The Spot as he appears in Spider-Man: The Animated Series (1994).

- Dr. Johnathon Ohnn / The Spot appears in a self-titled episode of Spider-Man: The Animated Series, voiced by Oliver Muirhead. This version is initially a Stark Industries scientist until he is fired after Venom and Carnage steal his technology. Afterwards, Ohnn is hired by the Kingpin and given a lab and an assistant named Sylvia Lopez, with whom he enters a relationship. After several weeks, Ohnn and Lopez finish their work, but he accidentally falls into a portal, whereupon numerous more attach to him, giving him the ability to create them at will. Adopting the alias of "The Spot", he uses his powers for personal gain and becomes a thief while lying to the Kingpin about his work. Ohnn later learns that the Kingpin is a crime lord and works with Spider-Man to stop him, but discovers that one of his portals was left open too long and will eventually engulf the Earth. Subsequently, he and Lopez sacrifice themselves to close it from the inside. Following the incident, Ohnn's portal technology is used to create the Time-Dilation Accelerator, which would later be used by villains like the Hobgoblin and Green Goblin.
  - An alternate universe version of Ohnn appears in a flashback in the episode "I Really, Really Hate Clones". This version completed his work on interdimensional portal technology for the Kingpin without becoming the Spot, though he accidentally brought the Carnage symbiote into his universe, leading to the creation of Spider-Carnage, who combined a bomb with Ohnn's Time-Dilation Accelerator in an attempt to destroy the multiverse. However, Madame Web and the Beyonder assemble a team of Spider-Men from across the multiverse to stop him.
- The Spot appears in Spider-Man (2017), voiced by Crispin Freeman.

===Film===

The Spot (middle) as he appears in Spider-Man: Across the Spider-Verse

Dr. Johnathon Ohnn / The Spot appears in the Spider-Verse trilogy, voiced by Jason Schwartzman.

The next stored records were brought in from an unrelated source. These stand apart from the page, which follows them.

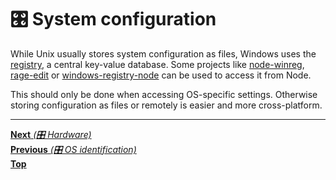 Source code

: # 🎛️ System configuration

While Unix usually stores system configuration as files, Windows uses the
[registry](https://docs.microsoft.com/en-us/windows/desktop/sysinfo/registry), a
central key-value database. Some projects like
[node-winreg](https://github.com/fresc81/node-winreg),
[rage-edit](https://github.com/MikeKovarik/rage-edit) or
[windows-registry-node](https://github.com/CatalystCode/windows-registry-node)
can be used to access it from Node.

This should only be done when accessing OS-specific settings. Otherwise storing
configuration as files or remotely is easier and more cross-platform.

<hr>

[**Next** _(🎛️ Hardware)_](hardware.md)\
[**Previous** _(🎛️ OS identification)_](os_identification.md)\
[**Top**](README.md)
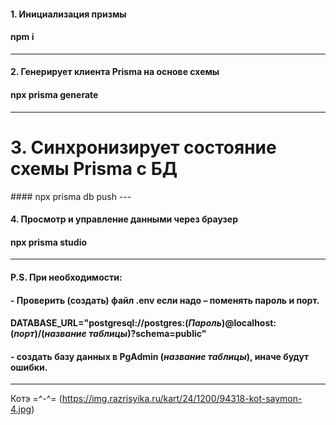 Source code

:  
#### 1. Инициализация призмы 
#### npm i  
---

#### 2. Генерирует клиента Prisma на основе схемы 
#### npx prisma generate 
--- 

<h1> 3. Синхронизирует состояние схемы Prisma с БД </h1>  
#### npx prisma db push 
--- 

#### 4. Просмотр и управление данными через браузер
#### npx prisma studio
--- 


#### P.S. При необходимости:  

#### -	Проверить (создать) файл  .env если надо – поменять пароль и порт.
#### DATABASE_URL="postgresql://postgres:(*Пароль*)@localhost:(*порт*)/(*название таблицы*)?schema=public"
#### - создать базу данных в  PgAdmin (*название таблицы*), иначе будут ошибки.

--- 

Котэ =^-^= (https://img.razrisyika.ru/kart/24/1200/94318-kot-saymon-4.jpg)  





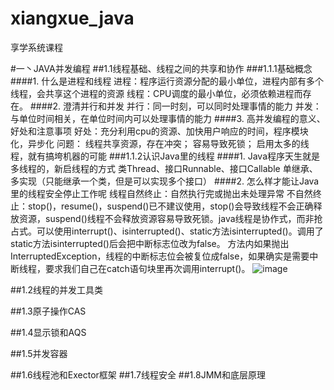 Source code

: # xiangxue_java
享学系统课程

#一丶JAVA并发编程
##1.1线程基础、线程之间的共享和协作
###1.1.1基础概念
####1.	什么是进程和线程
进程：程序运行资源分配的最小单位，进程内部有多个线程，会共享这个进程的资源
线程：CPU调度的最小单位，必须依赖进程而存在。
####2.	澄清并行和并发
并行：同一时刻，可以同时处理事情的能力
并发：与单位时间相关，在单位时间内可以处理事情的能力
####3.	高并发编程的意义、好处和注意事项
好处：充分利用cpu的资源、加快用户响应的时间，程序模块化，异步化
问题：
线程共享资源，存在冲突；
容易导致死锁；
启用太多的线程，就有搞垮机器的可能
###1.1.2认识Java里的线程
####1.	Java程序天生就是多线程的，新启线程的方式
类Thread、接口Runnable、接口Callable
单继承、多实现（只能继承一个类，但是可以实现多个接口）
####2.	怎么样才能让Java里的线程安全停止工作呢
线程自然终止：自然执行完或抛出未处理异常
不自然终止：stop()，resume()，suspend()已不建议使用，stop()会导致线程不会正确释放资源，suspend()线程不会释放资源容易导致死锁。java线程是协作式，而非抢占式。可以使用interrupt()、isinterrupted()、static方法isinterrupted()。调用了static方法isinterrupted()后会把中断标志位改为false。
方法内如果抛出InterruptedException，线程的中断标志位会被复位成false，如果确实是需要中断线程，要求我们自己在catch语句块里再次调用interrupt()。
 ![image](https://github.com//xiangxue//src//picture//thread.png)
 
 
##1.2线程的并发工具类



##1.3原子操作CAS



##1.4显示锁和AQS



##1.5并发容器



##1.6线程池和Exector框架
##1.7线程安全
##1.8JMM和底层原理

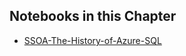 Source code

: ## Notebooks in this Chapter

- [SSOA-The-History-of-Azure-SQL](../Chapter&#32;8&#32;SQL&#32;Server&#32;on&#32;Azure&#32;VM/SSOA-The-History-of-Azure-SQL.ipynb)
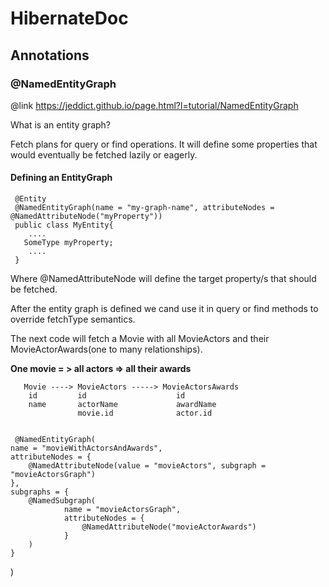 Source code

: # HibernateDoc

## Annotations

### @NamedEntityGraph

@link https://jeddict.github.io/page.html?l=tutorial/NamedEntityGraph

What is an entity graph?

Fetch plans for query or find operations. It will define some properties that would eventually be fetched lazily or eagerly.

#### Defining an EntityGraph

     @Entity
     @NamedEntityGraph(name = "my-graph-name", attributeNodes = @NamedAttributeNode("myProperty"))
     public class MyEntity{
        ....
       SomeType myProperty;
        ....
     }

Where @NamedAttributeNode will define the target property/s that should be fetched.

After the entity graph is defined we cand use it in query or find methods to override fetchType semantics. 

The next code will fetch a Movie with all MovieActors and their MovieActorAwards(one to many relationships).

**One movie = > all actors => all their awards**
               
       Movie ----> MovieActors -----> MovieActorsAwards
        id         id                    id
        name       actorName             awardName
                   movie.id              actor.id


     @NamedEntityGraph(  
    name = "movieWithActorsAndAwards",
    attributeNodes = {
        @NamedAttributeNode(value = "movieActors", subgraph = "movieActorsGraph")
    },
    subgraphs = {
        @NamedSubgraph(
                name = "movieActorsGraph",
                attributeNodes = {
                    @NamedAttributeNode("movieActorAwards")
                }
        )
    }
)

- An unnamed scientist who Miles Morales throws a bagel at while escaping from an Alchemax facility, retroactively identified as Ohnn, makes a non-speaking cameo appearance in Spider-Man: Into the Spider-Verse (2018).
- Formally introduced in Spider-Man: Across the Spider-Verse (2023), this version is a former Alchemax scientist who was involved in the testing of the Kingpin's "super-collider" and played an indirect role in Morales becoming their world's new Spider-Man. When Morales destroyed the collider during the events of Into the Spider-Verse, Ohnn was caught in the subsequent explosion and mutated after absorbing inter-dimensional energy. Due to this, he was fired, abandoned by his loved ones and turned to crime to seek revenge on Morales, deeming him his archenemy. Enraged by Morales underestimating and ridiculing him, Ohnn constructs a smaller version of the collider to absorb its energy and strengthen himself after learning he can access other dimensions. He then travels the multiverse to absorb energy from other Alchemax colliders, encountering members of Spider-Man 2099's "Spider-Society" in the process. After becoming fully empowered, Ohnn returns to his and Morales' native Earth-1610, intent on destroying it to complete his revenge.
- Ohnn will return in Spider-Man: Beyond the Spider-Verse (2027).

===Video games===
- The Spot appears as a playable character in Marvel Contest of Champions
- The Spot appears as a playable character in Marvel Future Fight.